Hierarchy is Good?

Hierarchy is Good?

Management guru Gary Hamel has stated that “bureaucracy must die” and that “top-down control is toxic.”

At face value, these slogans sound like things we would all instinctively agree with, and I suspect it is because so many books and articles have conditioned us to think that “hierarchy is bad”. But is it really that simplistic? As usual, when you dig deeper, the truth is somewhat more nuanced.

I read a fascinating bio on Larry Page, the co-founder, and CEO of Google. The story goes that for many years he was “anti-management”. After all, Google went to great lengths to only hire the most talented software engineers, and Page thought that having a layer of supervisors to manage them and prioritize their work was an unnecessary cost and an impediment to getting work done. He reasoned that Google’s team of highly talented people should be able to self-organize and manage themselves. Interestingly, we’ve seen other tech companies like Zappos experiment with an extremely flat management approach which they call “holacracy”.
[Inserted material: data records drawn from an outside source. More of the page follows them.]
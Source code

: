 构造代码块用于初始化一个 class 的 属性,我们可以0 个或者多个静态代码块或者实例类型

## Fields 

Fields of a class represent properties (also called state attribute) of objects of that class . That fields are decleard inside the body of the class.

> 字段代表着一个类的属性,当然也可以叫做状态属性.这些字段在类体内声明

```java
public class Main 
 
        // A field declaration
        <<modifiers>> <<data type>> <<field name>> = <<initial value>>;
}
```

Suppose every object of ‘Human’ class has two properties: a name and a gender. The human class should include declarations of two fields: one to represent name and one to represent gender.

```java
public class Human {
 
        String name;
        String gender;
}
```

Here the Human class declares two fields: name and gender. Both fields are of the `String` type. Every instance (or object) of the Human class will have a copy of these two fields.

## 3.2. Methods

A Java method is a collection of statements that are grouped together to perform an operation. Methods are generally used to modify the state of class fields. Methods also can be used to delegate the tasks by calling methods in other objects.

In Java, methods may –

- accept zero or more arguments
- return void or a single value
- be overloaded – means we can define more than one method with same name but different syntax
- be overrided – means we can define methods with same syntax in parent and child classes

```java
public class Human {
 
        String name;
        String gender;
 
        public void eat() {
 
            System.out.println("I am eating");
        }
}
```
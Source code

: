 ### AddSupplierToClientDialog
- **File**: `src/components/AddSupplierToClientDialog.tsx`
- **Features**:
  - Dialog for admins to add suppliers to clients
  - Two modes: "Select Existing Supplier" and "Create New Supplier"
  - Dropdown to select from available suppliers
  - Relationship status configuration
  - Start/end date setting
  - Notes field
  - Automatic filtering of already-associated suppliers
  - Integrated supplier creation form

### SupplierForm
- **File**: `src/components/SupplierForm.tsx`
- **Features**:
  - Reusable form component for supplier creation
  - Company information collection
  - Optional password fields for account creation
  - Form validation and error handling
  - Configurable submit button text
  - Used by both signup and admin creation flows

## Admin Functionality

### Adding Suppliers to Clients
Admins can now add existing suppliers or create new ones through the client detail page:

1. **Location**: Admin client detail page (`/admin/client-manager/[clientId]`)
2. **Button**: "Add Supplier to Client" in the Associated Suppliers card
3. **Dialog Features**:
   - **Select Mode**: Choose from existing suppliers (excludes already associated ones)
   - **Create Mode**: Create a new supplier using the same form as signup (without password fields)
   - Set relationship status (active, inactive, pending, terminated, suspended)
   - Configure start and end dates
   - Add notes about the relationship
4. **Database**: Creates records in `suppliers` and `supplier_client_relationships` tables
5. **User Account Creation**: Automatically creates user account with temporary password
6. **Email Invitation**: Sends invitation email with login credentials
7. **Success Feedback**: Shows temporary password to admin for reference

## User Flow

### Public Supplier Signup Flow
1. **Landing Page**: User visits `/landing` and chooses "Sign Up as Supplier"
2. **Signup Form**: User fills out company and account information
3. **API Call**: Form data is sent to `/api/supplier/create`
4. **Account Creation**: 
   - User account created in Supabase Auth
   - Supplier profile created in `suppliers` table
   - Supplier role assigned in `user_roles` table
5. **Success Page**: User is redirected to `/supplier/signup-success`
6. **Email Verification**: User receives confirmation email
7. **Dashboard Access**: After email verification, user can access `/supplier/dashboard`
Google being the data-centric company they are, decided to use data to test Page’s hypothesis that “managers don’t matter” anymore. The findings surprised them. They were wrong. Without middle managers, frustration and confusion were rampant. Without middle managers, it was nearly impossible for people to do their work and for the leaders at the top to grasp and influence what was really happening in the company.

Page learned the hard way that a hierarchy can be too flat and that middle managers are a necessary complexity. Their research showed that not only were their managers critical to successful operations but that their “good managers” actually increased job satisfaction and employee retention. Middle managers drive business execution.

Stanford Professor, Bob Sutton in an interview for his book, Scaling up Excellence said, “I have always despised hierarchies in my heart, but research has taught me that they are good and necessary. Of course, some hierarchies are good and others are bad, but spreading and sustaining excellence depends on having an effective pecking order.”

Sutton states that whether we like it or not, the evidence in favor of hierarchy is overwhelming. Here is a summarized version of his interview:

Hierarchy is inevitable.

Whether researchers study people, dogs, or baboons, hierarchies are evident after just minutes of observation. And when strangers meet for the first time, a hierarchy of leaders and followers begins to emerge immediately. When scholars attempt to find an organization that is not characterized by hierarchy, they cannot.

Organizations that are celebrated for their lack of hierarchy may downplay and reduce status differences, but they always have some people with greater formal and informal power than others, and associated pecking orders. And eliminating job titles such as “manager” or “supervisor” doesn’t make the hierarchy disappear.

There has been a lot of talk about Zappos’ reorganization into a holacracy. Some headlines suggest that the company is getting rid of bosses, but that isn’t quite right. While more power is being pushed down the hierarchy, it still persists under the new structure.

This kind of claim that an organization is non-hierarchical because the top dog wields his or her power to push greater responsibility and accountability down to lower levels is also seen in the hype about other companies including IDEO and W.L. Gore. Yes, when people are given decision-making power and have the requisite confidence and skills, leaders do not need to monitor or coach them as closely, but there is still a hierarchy and certain people still have more decision making authority than others.

Sutton says, “If you can find a group of people (or dogs or baboons) without a hierarchy, I want to hear about it. Yes, power and status differences are sometimes reduced, but hierarchy is a fact of organizational life”

We need hierarchy.

Studies have shown that in groups where there is little or no consensus about who has more, and less power, or when the pecking order is not clear, group members become less committed to their groups, and are less productive and effective.

A well-managed hierarchy is among the most effective weapons for getting rid of the friction, incompetence, and politics that plague bad organizations and the job of the hierarchy is to destroy bad bureaucracy.

According to Sutton, as you scale an organization, getting rid of hierarchy, or assuming that a flatter organization structure is better, is the wrong goal. Your goal as a leader is to build the best hierarchy you can.

By that, I take it to mean that we need to build the type of hierarchy that will most effectively develop and execute our strategy.